*STORED DATA:*
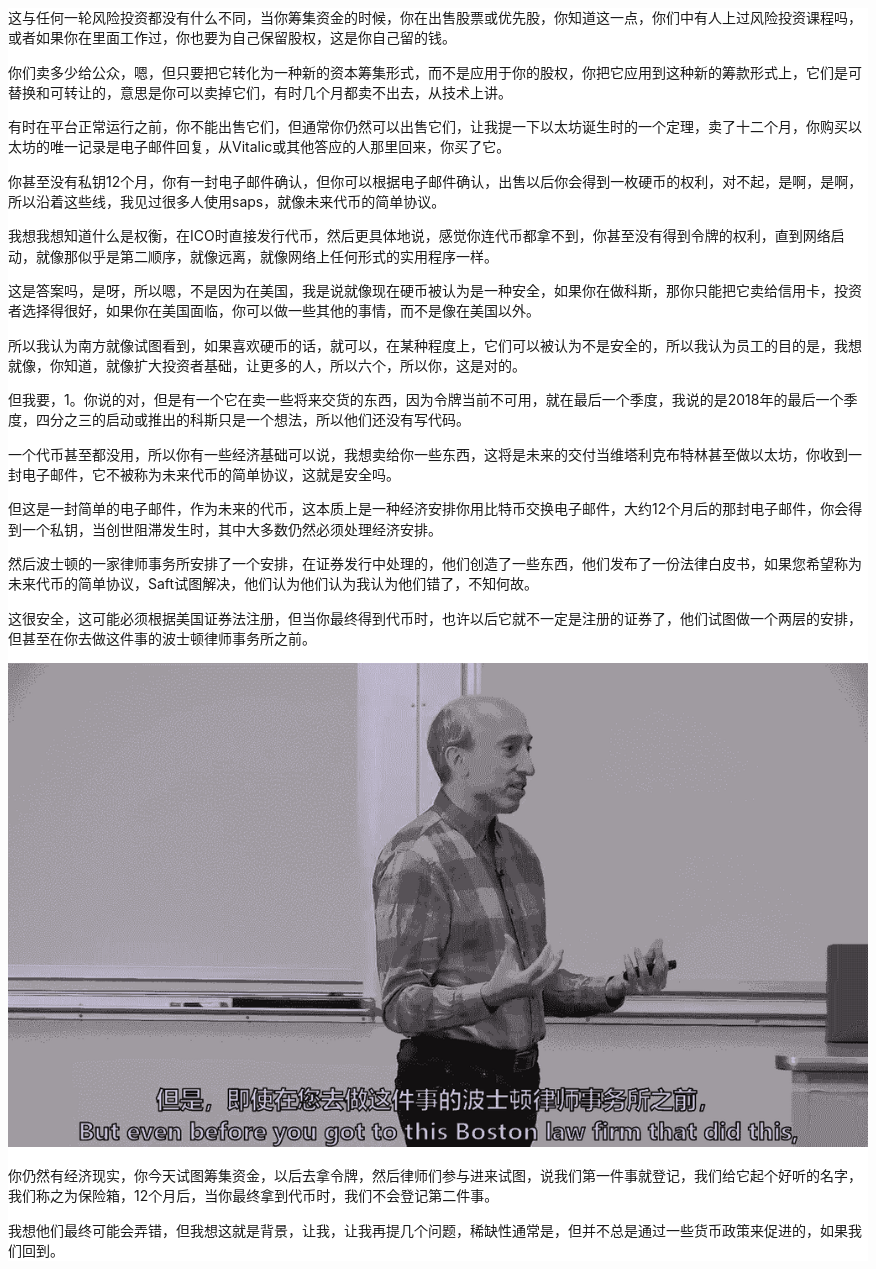 这与任何一轮风险投资都没有什么不同，当你筹集资金的时候，你在出售股票或优先股，你知道这一点，你们中有人上过风险投资课程吗，或者如果你在里面工作过，你也要为自己保留股权，这是你自己留的钱。

你们卖多少给公众，嗯，但只要把它转化为一种新的资本筹集形式，而不是应用于你的股权，你把它应用到这种新的筹款形式上，它们是可替换和可转让的，意思是你可以卖掉它们，有时几个月都卖不出去，从技术上讲。

有时在平台正常运行之前，你不能出售它们，但通常你仍然可以出售它们，让我提一下以太坊诞生时的一个定理，卖了十二个月，你购买以太坊的唯一记录是电子邮件回复，从Vitalic或其他答应的人那里回来，你买了它。

你甚至没有私钥12个月，你有一封电子邮件确认，但你可以根据电子邮件确认，出售以后你会得到一枚硬币的权利，对不起，是啊，是啊，所以沿着这些线，我见过很多人使用saps，就像未来代币的简单协议。

我想我想知道什么是权衡，在ICO时直接发行代币，然后更具体地说，感觉你连代币都拿不到，你甚至没有得到令牌的权利，直到网络启动，就像那似乎是第二顺序，就像远离，就像网络上任何形式的实用程序一样。

这是答案吗，是呀，所以嗯，不是因为在美国，我是说就像现在硬币被认为是一种安全，如果你在做科斯，那你只能把它卖给信用卡，投资者选择得很好，如果你在美国面临，你可以做一些其他的事情，而不是像在美国以外。

所以我认为南方就像试图看到，如果喜欢硬币的话，就可以，在某种程度上，它们可以被认为不是安全的，所以我认为员工的目的是，我想就像，你知道，就像扩大投资者基础，让更多的人，所以六个，所以你，这是对的。

但我要，1。你说的对，但是有一个它在卖一些将来交货的东西，因为令牌当前不可用，就在最后一个季度，我说的是2018年的最后一个季度，四分之三的启动或推出的科斯只是一个想法，所以他们还没有写代码。

一个代币甚至都没用，所以你有一些经济基础可以说，我想卖给你一些东西，这将是未来的交付当维塔利克布特林甚至做以太坊，你收到一封电子邮件，它不被称为未来代币的简单协议，这就是安全吗。

但这是一封简单的电子邮件，作为未来的代币，这本质上是一种经济安排你用比特币交换电子邮件，大约12个月后的那封电子邮件，你会得到一个私钥，当创世阻滞发生时，其中大多数仍然必须处理经济安排。

然后波士顿的一家律师事务所安排了一个安排，在证券发行中处理的，他们创造了一些东西，他们发布了一份法律白皮书，如果您希望称为未来代币的简单协议，Saft试图解决，他们认为他们认为我认为他们错了，不知何故。

这很安全，这可能必须根据美国证券法注册，但当你最终得到代币时，也许以后它就不一定是注册的证券了，他们试图做一个两层的安排，但甚至在你去做这件事的波士顿律师事务所之前。



![](img/95b8bf87b75a06a8810833492d8e9f8a_14.png)

你仍然有经济现实，你今天试图筹集资金，以后去拿令牌，然后律师们参与进来试图，说我们第一件事就登记，我们给它起个好听的名字，我们称之为保险箱，12个月后，当你最终拿到代币时，我们不会登记第二件事。

我想他们最终可能会弄错，但我想这就是背景，让我，让我再提几个问题，稀缺性通常是，但并不总是通过一些货币政策来促进的，如果我们回到。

*YOUR ASSIGNMENT:*
Taking the lines above, repeat exactly those from the line that contains "但这是一封简单的电子邮件，作" through the line that contains "这很安全，这可能必须根据美国", and both of those lines as well. Include nothing else.

*SOLUTION TO THE EXERCISE:*
但这是一封简单的电子邮件，作为未来的代币，这本质上是一种经济安排你用比特币交换电子邮件，大约12个月后的那封电子邮件，你会得到一个私钥，当创世阻滞发生时，其中大多数仍然必须处理经济安排。

然后波士顿的一家律师事务所安排了一个安排，在证券发行中处理的，他们创造了一些东西，他们发布了一份法律白皮书，如果您希望称为未来代币的简单协议，Saft试图解决，他们认为他们认为我认为他们错了，不知何故。

这很安全，这可能必须根据美国证券法注册，但当你最终得到代币时，也许以后它就不一定是注册的证券了，他们试图做一个两层的安排，但甚至在你去做这件事的波士顿律师事务所之前。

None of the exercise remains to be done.